WHAT YOU HAVE TO DO –
For the listing below, the answer is an exact retyping of the lines from the one with "#### Lecture (if time)" through the one with "Preview data directly in the Comet UI.", both included, without pictures.

DATA SHOWN –

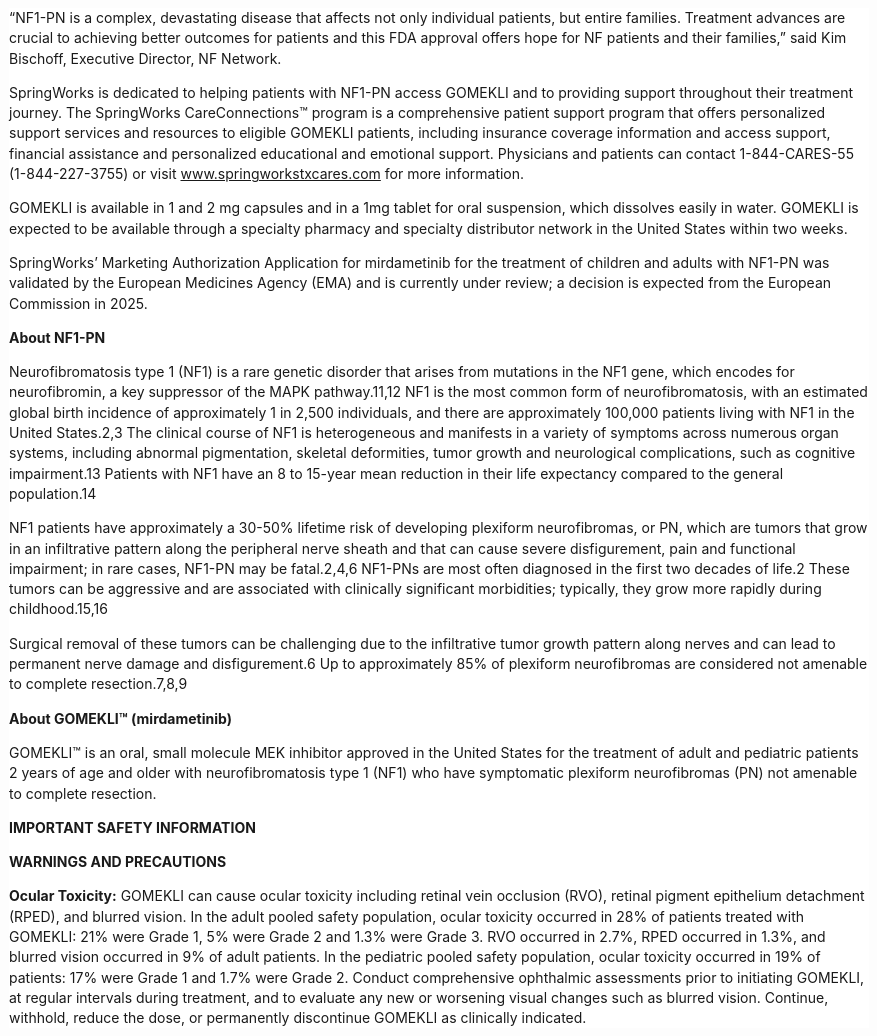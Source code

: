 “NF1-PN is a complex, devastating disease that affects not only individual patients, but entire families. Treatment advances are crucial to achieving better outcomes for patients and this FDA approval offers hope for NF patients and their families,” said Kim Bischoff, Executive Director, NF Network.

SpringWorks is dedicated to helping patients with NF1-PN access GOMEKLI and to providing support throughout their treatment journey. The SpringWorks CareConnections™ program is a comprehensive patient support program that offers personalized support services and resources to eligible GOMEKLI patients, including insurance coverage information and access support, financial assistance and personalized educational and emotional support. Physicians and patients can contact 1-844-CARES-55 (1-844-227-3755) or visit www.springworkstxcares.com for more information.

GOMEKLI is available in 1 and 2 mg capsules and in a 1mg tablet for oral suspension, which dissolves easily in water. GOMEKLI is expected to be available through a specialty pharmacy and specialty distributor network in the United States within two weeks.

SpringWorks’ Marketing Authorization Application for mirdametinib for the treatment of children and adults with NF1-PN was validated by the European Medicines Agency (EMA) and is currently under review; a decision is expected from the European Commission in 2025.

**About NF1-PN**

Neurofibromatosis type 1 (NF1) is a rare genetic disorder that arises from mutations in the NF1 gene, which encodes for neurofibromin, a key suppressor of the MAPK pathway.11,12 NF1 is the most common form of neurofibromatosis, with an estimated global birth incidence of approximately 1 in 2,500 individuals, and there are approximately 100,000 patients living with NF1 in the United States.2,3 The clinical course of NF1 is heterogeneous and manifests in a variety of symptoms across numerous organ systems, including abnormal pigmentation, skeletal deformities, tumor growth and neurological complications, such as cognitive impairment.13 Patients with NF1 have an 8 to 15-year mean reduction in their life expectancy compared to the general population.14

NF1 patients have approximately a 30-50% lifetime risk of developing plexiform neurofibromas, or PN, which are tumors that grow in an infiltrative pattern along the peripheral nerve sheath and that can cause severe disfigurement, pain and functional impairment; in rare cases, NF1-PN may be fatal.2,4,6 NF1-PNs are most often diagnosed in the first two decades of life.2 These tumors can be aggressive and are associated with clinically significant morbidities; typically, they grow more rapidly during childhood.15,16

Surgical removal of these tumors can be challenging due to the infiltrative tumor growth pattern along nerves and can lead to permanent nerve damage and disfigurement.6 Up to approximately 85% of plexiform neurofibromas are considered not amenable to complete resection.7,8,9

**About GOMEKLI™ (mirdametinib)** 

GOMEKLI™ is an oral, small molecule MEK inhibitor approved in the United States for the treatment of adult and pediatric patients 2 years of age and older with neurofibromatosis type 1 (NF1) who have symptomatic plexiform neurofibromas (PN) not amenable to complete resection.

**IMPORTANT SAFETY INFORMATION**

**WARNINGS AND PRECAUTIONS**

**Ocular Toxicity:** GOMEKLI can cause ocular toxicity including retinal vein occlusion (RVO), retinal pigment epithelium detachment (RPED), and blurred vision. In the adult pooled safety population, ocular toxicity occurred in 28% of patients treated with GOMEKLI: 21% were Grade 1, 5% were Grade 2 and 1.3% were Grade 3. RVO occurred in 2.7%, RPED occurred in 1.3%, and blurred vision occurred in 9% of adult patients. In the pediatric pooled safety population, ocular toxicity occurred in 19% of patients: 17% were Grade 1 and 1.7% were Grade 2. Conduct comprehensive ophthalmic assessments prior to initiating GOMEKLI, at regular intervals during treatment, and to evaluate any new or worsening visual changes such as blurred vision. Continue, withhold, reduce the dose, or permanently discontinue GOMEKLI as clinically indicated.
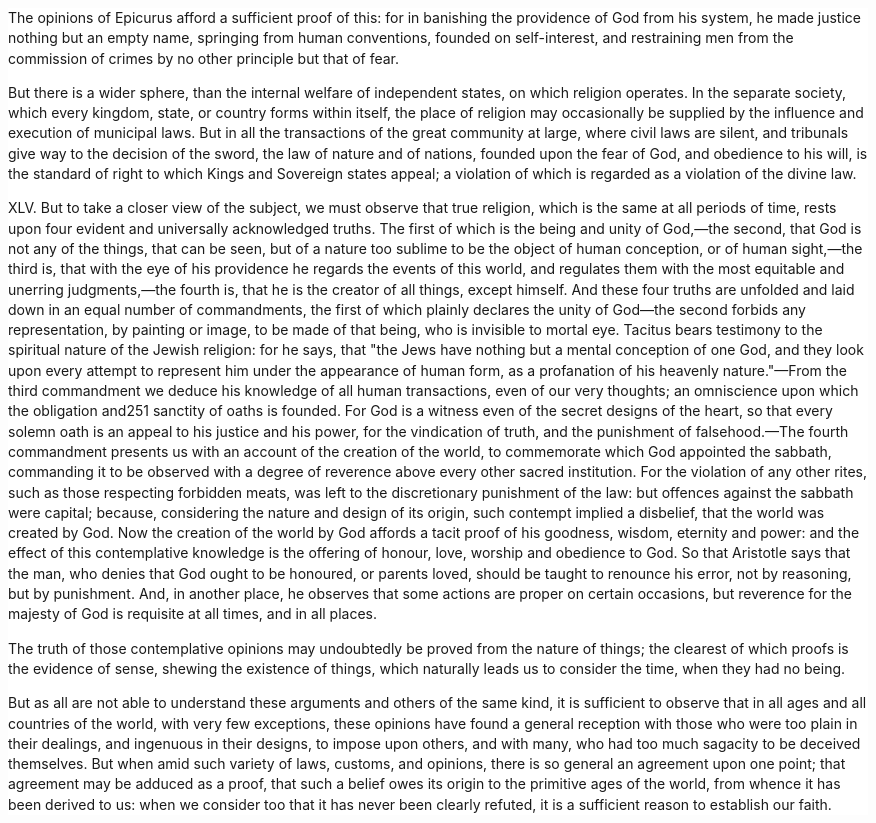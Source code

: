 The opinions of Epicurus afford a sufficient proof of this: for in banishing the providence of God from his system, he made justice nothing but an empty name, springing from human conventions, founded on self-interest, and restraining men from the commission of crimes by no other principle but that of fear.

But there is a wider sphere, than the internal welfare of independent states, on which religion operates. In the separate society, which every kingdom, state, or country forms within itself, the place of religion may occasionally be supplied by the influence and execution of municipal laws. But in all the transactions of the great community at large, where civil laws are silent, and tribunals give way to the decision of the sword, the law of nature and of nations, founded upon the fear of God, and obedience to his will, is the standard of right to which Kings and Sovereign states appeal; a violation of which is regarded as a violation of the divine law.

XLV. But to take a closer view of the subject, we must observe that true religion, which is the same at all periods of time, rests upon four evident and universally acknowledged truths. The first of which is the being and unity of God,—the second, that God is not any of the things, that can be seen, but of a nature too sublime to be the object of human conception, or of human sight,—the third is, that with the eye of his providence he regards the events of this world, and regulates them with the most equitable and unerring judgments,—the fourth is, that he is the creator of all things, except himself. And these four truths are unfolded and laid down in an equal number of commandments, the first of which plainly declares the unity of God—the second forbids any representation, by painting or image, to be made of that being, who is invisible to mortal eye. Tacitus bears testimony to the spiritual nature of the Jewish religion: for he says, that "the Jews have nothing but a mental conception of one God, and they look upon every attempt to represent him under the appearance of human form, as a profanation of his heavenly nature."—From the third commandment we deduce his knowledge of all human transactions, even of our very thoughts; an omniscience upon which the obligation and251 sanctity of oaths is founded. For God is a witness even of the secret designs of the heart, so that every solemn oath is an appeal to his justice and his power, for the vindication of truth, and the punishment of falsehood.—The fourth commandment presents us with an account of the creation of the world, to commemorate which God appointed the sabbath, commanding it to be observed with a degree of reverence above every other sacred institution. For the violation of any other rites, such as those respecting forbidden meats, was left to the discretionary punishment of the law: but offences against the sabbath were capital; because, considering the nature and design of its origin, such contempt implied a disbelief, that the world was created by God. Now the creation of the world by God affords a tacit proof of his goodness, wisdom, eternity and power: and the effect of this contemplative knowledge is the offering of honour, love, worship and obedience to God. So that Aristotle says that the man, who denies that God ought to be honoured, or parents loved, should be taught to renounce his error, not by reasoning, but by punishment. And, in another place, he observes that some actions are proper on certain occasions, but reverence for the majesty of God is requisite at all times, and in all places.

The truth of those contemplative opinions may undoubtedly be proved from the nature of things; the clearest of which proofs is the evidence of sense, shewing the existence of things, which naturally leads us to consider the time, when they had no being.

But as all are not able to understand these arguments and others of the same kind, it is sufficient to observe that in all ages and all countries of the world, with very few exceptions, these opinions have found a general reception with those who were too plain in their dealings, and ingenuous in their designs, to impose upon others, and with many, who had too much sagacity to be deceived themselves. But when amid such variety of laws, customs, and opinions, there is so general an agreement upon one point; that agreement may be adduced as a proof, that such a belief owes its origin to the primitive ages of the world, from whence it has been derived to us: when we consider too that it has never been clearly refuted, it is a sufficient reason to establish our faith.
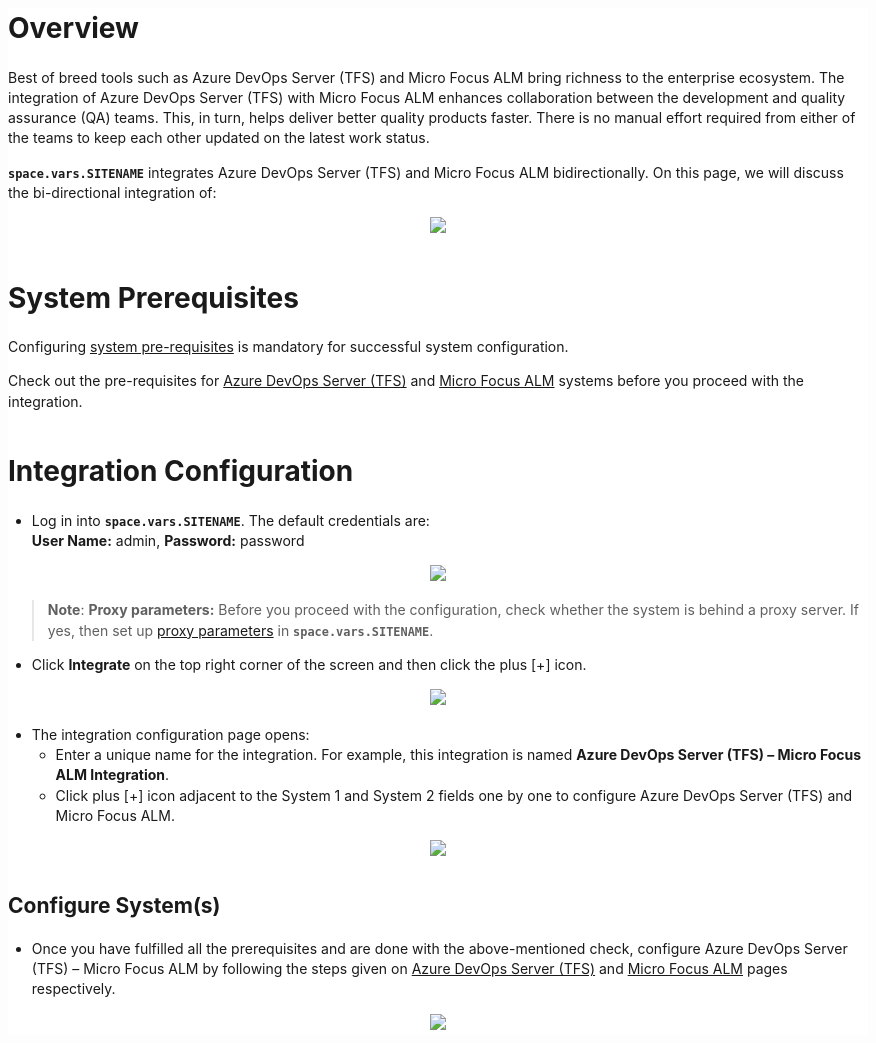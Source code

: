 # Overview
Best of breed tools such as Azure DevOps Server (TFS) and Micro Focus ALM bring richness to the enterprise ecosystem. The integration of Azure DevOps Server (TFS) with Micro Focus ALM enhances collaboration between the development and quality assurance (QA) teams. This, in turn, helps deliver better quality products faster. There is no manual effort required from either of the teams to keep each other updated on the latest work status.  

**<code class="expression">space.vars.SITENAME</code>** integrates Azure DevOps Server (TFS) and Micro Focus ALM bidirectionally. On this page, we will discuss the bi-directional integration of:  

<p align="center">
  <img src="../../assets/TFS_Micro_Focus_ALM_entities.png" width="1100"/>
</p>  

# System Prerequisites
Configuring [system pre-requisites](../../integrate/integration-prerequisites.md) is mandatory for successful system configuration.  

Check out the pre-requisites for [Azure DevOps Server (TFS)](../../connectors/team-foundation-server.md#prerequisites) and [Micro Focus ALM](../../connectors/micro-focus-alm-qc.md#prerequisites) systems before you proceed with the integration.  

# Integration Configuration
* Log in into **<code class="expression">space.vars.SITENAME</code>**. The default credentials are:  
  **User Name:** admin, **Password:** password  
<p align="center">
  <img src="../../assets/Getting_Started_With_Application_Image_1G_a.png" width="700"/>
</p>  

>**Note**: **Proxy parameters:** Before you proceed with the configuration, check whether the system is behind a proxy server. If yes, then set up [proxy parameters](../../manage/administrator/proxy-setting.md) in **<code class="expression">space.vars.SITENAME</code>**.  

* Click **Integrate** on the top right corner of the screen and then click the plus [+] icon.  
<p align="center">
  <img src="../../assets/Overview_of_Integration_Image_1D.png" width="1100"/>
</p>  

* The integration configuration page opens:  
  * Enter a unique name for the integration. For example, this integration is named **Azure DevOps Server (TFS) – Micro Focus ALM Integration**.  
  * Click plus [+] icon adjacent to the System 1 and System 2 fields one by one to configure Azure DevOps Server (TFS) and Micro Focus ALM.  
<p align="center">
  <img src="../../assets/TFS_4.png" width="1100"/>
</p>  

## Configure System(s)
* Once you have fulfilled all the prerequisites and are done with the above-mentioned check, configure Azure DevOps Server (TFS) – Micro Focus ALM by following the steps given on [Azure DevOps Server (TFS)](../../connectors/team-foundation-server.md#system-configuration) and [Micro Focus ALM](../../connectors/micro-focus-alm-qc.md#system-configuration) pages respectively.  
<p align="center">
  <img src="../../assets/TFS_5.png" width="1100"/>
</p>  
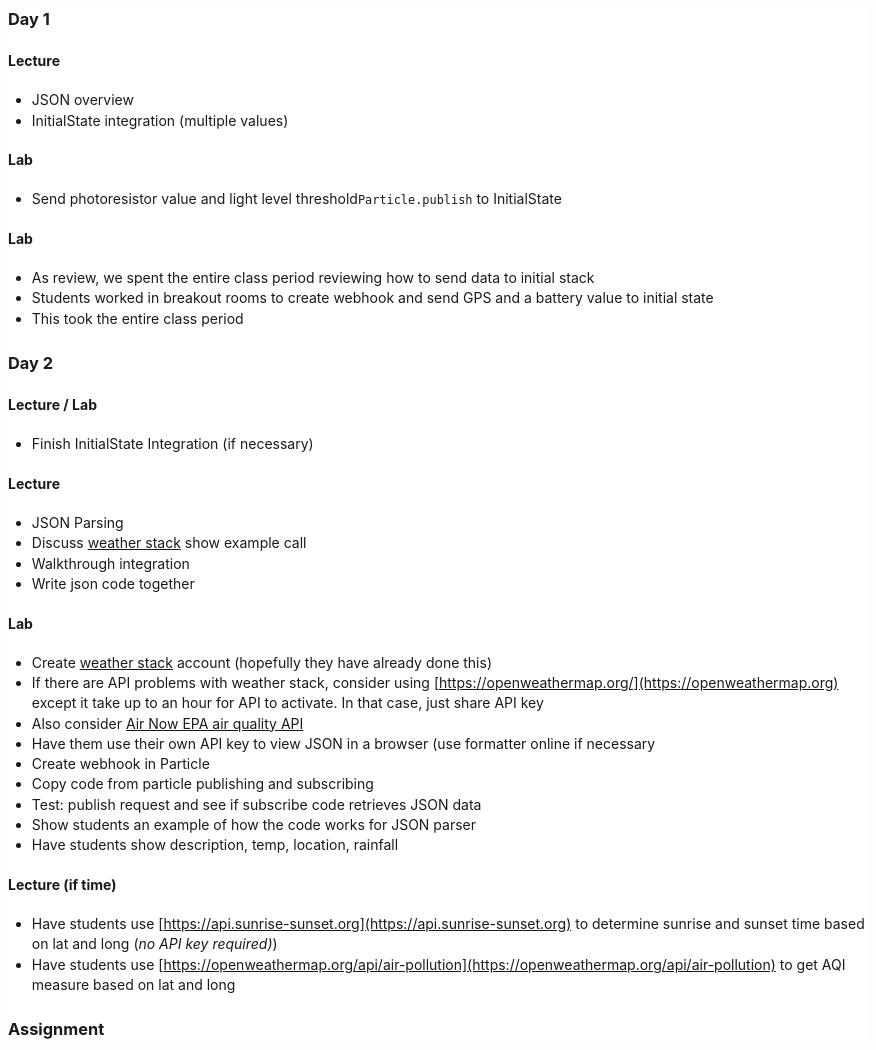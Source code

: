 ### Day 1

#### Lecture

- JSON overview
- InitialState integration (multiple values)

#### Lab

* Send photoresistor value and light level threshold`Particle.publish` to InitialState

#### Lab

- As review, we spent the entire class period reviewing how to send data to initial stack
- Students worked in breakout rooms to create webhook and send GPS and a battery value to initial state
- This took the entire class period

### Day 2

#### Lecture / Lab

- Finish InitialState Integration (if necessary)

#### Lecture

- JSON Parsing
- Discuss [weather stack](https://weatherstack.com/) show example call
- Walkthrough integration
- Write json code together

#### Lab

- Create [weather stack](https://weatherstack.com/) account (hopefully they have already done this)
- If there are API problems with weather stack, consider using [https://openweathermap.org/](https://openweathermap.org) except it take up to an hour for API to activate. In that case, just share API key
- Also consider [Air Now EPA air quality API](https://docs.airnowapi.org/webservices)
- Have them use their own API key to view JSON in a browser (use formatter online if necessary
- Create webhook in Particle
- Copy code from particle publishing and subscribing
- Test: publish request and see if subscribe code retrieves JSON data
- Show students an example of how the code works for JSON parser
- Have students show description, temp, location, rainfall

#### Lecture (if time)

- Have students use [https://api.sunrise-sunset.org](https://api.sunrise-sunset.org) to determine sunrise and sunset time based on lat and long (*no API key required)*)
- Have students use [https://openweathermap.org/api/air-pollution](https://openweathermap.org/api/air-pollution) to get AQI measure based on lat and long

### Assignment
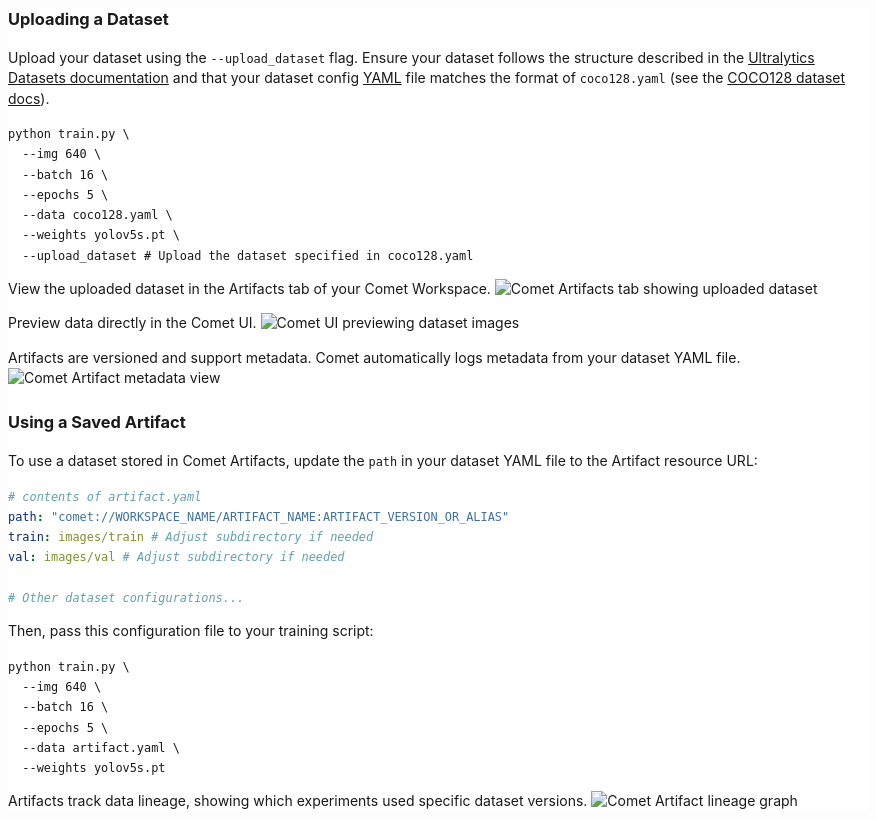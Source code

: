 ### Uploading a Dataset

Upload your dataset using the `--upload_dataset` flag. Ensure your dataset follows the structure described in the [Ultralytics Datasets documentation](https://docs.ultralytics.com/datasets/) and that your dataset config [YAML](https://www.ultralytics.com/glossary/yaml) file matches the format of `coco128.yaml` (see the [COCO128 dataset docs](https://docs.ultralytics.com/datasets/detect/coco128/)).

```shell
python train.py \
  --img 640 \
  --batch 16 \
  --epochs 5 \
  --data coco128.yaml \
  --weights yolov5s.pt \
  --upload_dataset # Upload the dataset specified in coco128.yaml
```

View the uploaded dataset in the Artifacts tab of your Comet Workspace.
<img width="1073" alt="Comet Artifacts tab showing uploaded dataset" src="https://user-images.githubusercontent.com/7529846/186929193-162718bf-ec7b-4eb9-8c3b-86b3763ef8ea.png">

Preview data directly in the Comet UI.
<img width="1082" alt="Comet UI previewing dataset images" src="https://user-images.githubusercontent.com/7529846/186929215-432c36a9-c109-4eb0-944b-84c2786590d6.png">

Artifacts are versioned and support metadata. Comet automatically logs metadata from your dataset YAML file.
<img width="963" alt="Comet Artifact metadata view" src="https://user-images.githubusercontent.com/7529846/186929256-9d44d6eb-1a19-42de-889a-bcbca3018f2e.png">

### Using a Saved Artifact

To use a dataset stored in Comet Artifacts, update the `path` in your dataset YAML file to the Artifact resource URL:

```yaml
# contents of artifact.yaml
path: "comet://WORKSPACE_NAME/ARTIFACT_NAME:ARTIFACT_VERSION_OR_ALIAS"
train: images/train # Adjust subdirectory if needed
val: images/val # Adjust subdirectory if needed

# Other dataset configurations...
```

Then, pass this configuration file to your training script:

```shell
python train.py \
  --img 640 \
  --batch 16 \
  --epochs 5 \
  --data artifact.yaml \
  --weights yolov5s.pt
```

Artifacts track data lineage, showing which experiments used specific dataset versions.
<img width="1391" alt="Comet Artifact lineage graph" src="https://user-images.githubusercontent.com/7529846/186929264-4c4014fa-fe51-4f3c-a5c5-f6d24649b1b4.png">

ANSWER BOX –
#### Lecture (if time)

- Have students use [https://api.sunrise-sunset.org](https://api.sunrise-sunset.org) to determine sunrise and sunset time based on lat and long (*no API key required)*)
- Have students use [https://openweathermap.org/api/air-pollution](https://openweathermap.org/api/air-pollution) to get AQI measure based on lat and long

### Assignment
Source code

: ### Uploading a Dataset

Upload your dataset using the `--upload_dataset` flag. Ensure your dataset follows the structure described in the [Ultralytics Datasets documentation](https://docs.ultralytics.com/datasets/) and that your dataset config [YAML](https://www.ultralytics.com/glossary/yaml) file matches the format of `coco128.yaml` (see the [COCO128 dataset docs](https://docs.ultralytics.com/datasets/detect/coco128/)).

```shell
python train.py \
  --img 640 \
  --batch 16 \
  --epochs 5 \
  --data coco128.yaml \
  --weights yolov5s.pt \
  --upload_dataset # Upload the dataset specified in coco128.yaml
```

View the uploaded dataset in the Artifacts tab of your Comet Workspace.
<img width="1073" alt="Comet Artifacts tab showing uploaded dataset" src="https://user-images.githubusercontent.com/7529846/186929193-162718bf-ec7b-4eb9-8c3b-86b3763ef8ea.png">

Preview data directly in the Comet UI.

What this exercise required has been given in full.